Venerdì scorso il principino George d’Inghilterra ha compiuto tre anni. Per celebrare l’evento e condividere la gioia dei genitori con i sudditi, Kensington Palace ha pubblicato quattro fotografie ufficiali del piccolo George. In una delle foto il piccolo principe è seduto su un plaid in giardino accanto al suo cane Lupo ed è colto nell’atto di offrirgli il suo gelato. Una foto tenera secondo alcuni, ma che ha suscitato l’indignazione di molti animalisti.
Le reazioni non hanno tardato ad arrivare, molti utenti di Twitter si sono lasciati andare a critiche feroci, hanno twittato di “crudeltà verso gli animali”, hanno definito George un “mostro monarchico”, “pagato dai contribuenti”, fino ad auspicare la prigione come giusta punizione all’efferato crimine. E la Royal Society for the Preventionof Cruelty to Animal ha invitato tutti gli amanti degli animali a non seguire il pessimo esempio del principino.
Queste critiche fanno seguito all’infelice post su Facebook di un’impiegata del British Council che, a commento di un’altra foto del piccolo George, lo ha definito un privilegiato bianco consapevole di esserlo (a soli tre anni!).
Gli inglesi, si sa, sono amanti degli animali (questo è, in effetti, uno degli stereotipi della “Britishness”), ma l’amore per un essere vivente dovrebbe escludere l’odio per un essere di altra natura.
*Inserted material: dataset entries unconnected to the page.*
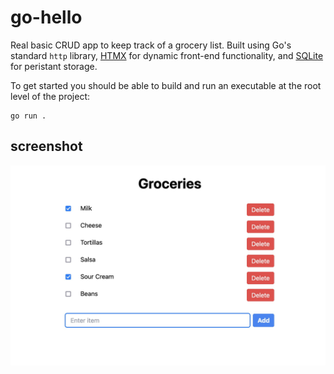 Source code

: # go-hello

Real basic CRUD app to keep track of a grocery list. Built using Go's standard `http` library, [HTMX](https://htmx.org/) for dynamic front-end functionality, and [SQLite](https://www.sqlite.org/) for peristant storage.

To get started you should be able to build and run an executable at the root level of the project:
```
go run .
```

## screenshot

![alt text](https://github.com/scottmcallister/go-hello/blob/main/image.jpg?raw=true)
L’amore per i cani non può permettere un discorso rabbioso invitante all’odio verso un bambino di tre anni, è come se per salvare le balene uccidessimo tutti i balenieri.
La violenza e la rabbia di questi tweet non trova, pertanto, alcuna giustificazione se non nella frustrazione di alcuni utenti anche perché, se è vero che alcuni alimenti sono dannosi per gli animali, l’intenzione di George non era certamente quella di uccidere il povero Lupo. Ma i social network danno voce a tutti, molti condividono articoli senza neanche leggerli e, prendendo in prestito le parole di Jonathan Coe, commentano senza cognizione di causa alcuna “con tutta la passione, ossessività, ostilità, asprezza, villania, sfacciataggine e sgradevolezza che Internet permette [va]” (J.Coe, Numero undici).